Multiple Sklerose Forscher finden neue Hoffnung für MS-Kranke

BONN · Forscher entdecken Signalweg, der Reparatur geschädigter Hirnzellen einleitet Forscher der Universität haben einen neuen Ansatz im Kampf gegen die Multiple Sklerose (MS) entdeckt. Zusammen mit Kollegen aus den USA und Belgien konnten sie einen Signalweg aufklären, der die Reparatur geschädigter Nervenzellen im Gehirn einleitet, teilte die Uni-Pressestelle mit.

 Das Bild zeigt Oligodendrozyten, die Nervenzellen isolieren können.

Das Bild zeigt Oligodendrozyten, die Nervenzellen isolieren können.

Foto: HAIBO WANG & RICHARD LU

Die Ergebnisse könnten neue Behandlungsstrategien ermöglichen. Bis möglicherweise Patienten davon profitieren, werden aber noch Jahre vergehen, betonen die Wissenschaftler.

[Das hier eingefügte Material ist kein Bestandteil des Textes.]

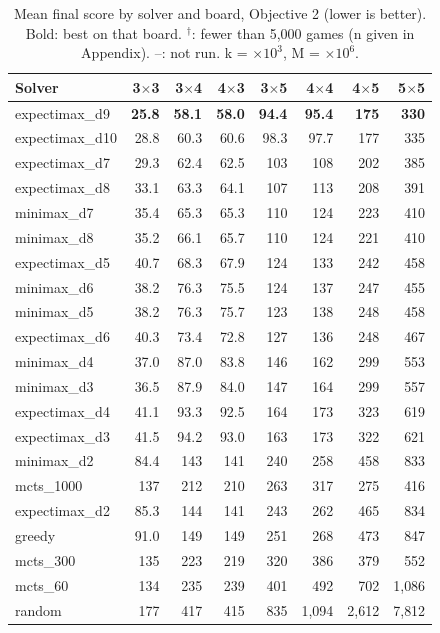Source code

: \begin{table}[t]
\centering\small
\caption{Mean final score by solver and board, Objective 2 (lower is better). Bold: best on that board. $^\dagger$: fewer than 5{,}000 games (n given in Appendix). --: not run. k = $\times10^3$, M = $\times10^6$.}
\label{tab:mean_obj2}
\begin{tabular}{lrrrrrrr}
\toprule
Solver & 3$\times$3 & 3$\times$4 & 4$\times$3 & 3$\times$5 & 4$\times$4 & 4$\times$5 & 5$\times$5 \\
\midrule
expectimax\_d9 & \textbf{25.8} & \textbf{58.1} & \textbf{58.0} & \textbf{94.4} & \textbf{95.4} & \textbf{175} & \textbf{330} \\
expectimax\_d10 & 28.8 & 60.3 & 60.6 & 98.3 & 97.7 & 177 & 335 \\
expectimax\_d7 & 29.3 & 62.4 & 62.5 & 103 & 108 & 202 & 385 \\
expectimax\_d8 & 33.1 & 63.3 & 64.1 & 107 & 113 & 208 & 391 \\
minimax\_d7 & 35.4 & 65.3 & 65.3 & 110 & 124 & 223 & 410 \\
minimax\_d8 & 35.2 & 66.1 & 65.7 & 110 & 124 & 221 & 410 \\
expectimax\_d5 & 40.7 & 68.3 & 67.9 & 124 & 133 & 242 & 458 \\
minimax\_d6 & 38.2 & 76.3 & 75.5 & 124 & 137 & 247 & 455 \\
minimax\_d5 & 38.2 & 76.3 & 75.7 & 123 & 138 & 248 & 458 \\
expectimax\_d6 & 40.3 & 73.4 & 72.8 & 127 & 136 & 248 & 467 \\
minimax\_d4 & 37.0 & 87.0 & 83.8 & 146 & 162 & 299 & 553 \\
minimax\_d3 & 36.5 & 87.9 & 84.0 & 147 & 164 & 299 & 557 \\
expectimax\_d4 & 41.1 & 93.3 & 92.5 & 164 & 173 & 323 & 619 \\
expectimax\_d3 & 41.5 & 94.2 & 93.0 & 163 & 173 & 322 & 621 \\
minimax\_d2 & 84.4 & 143 & 141 & 240 & 258 & 458 & 833 \\
mcts\_1000 & 137 & 212 & 210 & 263 & 317 & 275 & 416 \\
expectimax\_d2 & 85.3 & 144 & 141 & 243 & 262 & 465 & 834 \\
greedy & 91.0 & 149 & 149 & 251 & 268 & 473 & 847 \\
mcts\_300 & 135 & 223 & 219 & 320 & 386 & 379 & 552 \\
mcts\_60 & 134 & 235 & 239 & 401 & 492 & 702 & 1{,}086 \\
random & 177 & 417 & 415 & 835 & 1{,}094 & 2{,}612 & 7{,}812 \\
\bottomrule
\end{tabular}
\end{table}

Nervenzellen kommunizieren über elektrische Signale, die sie über Fortsätze an die Nachbarzellen weiter geben. Damit das funktioniert, müssen diese Fortsätze gegenüber ihrer Umgebung isoliert sein. Sonst kommt es zu Kurzschlüssen, und die Signalweiterleitung wird verzögert oder unterbrochen. Die Fortsätze gesunder Nervenzellen sind daher von einer isolierenden Schicht aus Fett und Proteinen umgeben, dem Myelin. Bei der Multiplen Sklerose greift das Immunsystem diese Myelin-Schicht an. Folge sind Lähmungserscheinungen. Viele Betroffene enden im Rollstuhl.

Bisher versucht die Medizin, die Attacke des Immunsystems zu unterbinden. Das funktioniert nur zum Teil. Die neue Forschungsarbeit öffnet nun möglicherweise die Tür zur Behandlungsalternative: Die Wissenschaftler haben einen Weg entdeckt, über den sich geschädigte Hirnzellen eventuell reparieren lassen.

Im Zentrum stehen die Oligodendrocyten, Hirnzellen. Sie produzieren eine Art körpereigenes Isolierband. Damit umwickeln sie während der Hirnreifung in der Embryonalphase die Nervenzell-Fortsätze. Normalerweise hält diese Isolierung ein Leben lang. Sollte es doch zu kleineren Schäden kommen, treten die Oligodendrozyten wieder in Aktion.

Bei einem MS-Schub verlieren viele Nervenzellen im Gehirn ihre Isolierung. Der natürliche Reparaturmechanismus reicht nicht aus, um diesen Flächenbrand zu löschen. Dazu bräuchte es eine Art Alarmknopf, mit dem sich die Isolierband-Produktion schlagartig beschleunigen lässt. Die Wissenschaftler haben nun augenscheinlich einen solchen Knopf gefunden - einen Rezeptor mit dem prosaischen Namen GPR17.

In der MS-Forschung wird schon länger vermutet, dass GPR17 bei der Erkrankung eine wichtige Rolle spielt - welche genau, darüber herrschte bislang Streit: Einige Arbeitsgruppen vertraten die These, dass GPR17 die Myelin-Produktion ankurbelt. Andere waren der gegenteiligen Ansicht.

"Wir haben nun erstmals eine Substanz gefunden, die den GPR17-Rezeptor spezifisch aktiviert", erläutert Professor Evi Kostenis vom Institut für Pharmazeutische Biologie der Uni Bonn. "So konnten wir die Rolle des Rezeptors im Myelin-Stoffwechsel zweifelsfrei klären." Die Aktivierung von GPR17 verhindert demnach, dass die Oligodendrocyten heranreifen. Sie können dann ihre Funktion als "Isolierband"-Spender nicht erfüllen.

Dann gelang es den Forschern, einen Hemmstoff für GPR17 zu identifizieren - eine Substanz namens Pranlukast. Sie blockiert den Rezeptor und kurbelt die Reifung der Oligodendrocyten an. Kostenis: "Pranlukast wird schon als Medikament gegen Allergiekrankheiten eingesetzt." Zur Behandlung von MS ist Pranlukast nicht geeignet, da es die Blut-Hirn-Schranke nicht durchdringt. Die Bonner Wissenschaftler suchen jetzt nach Alternativen. "Bis es soweit ist, werden noch Jahre vergehen", betont Evi Kostenis. "Dennoch ist das ein Ansatz, von dem wir uns viel versprechen."

Das Forschungsprojekt wurde durch das Neuroallianz-Konsortium gefördert, das sich der Entwicklung von Diagnose- und Therapieverfahren zur Bekämpfung neurodegenerativer Erkrankungen verschrieben hat.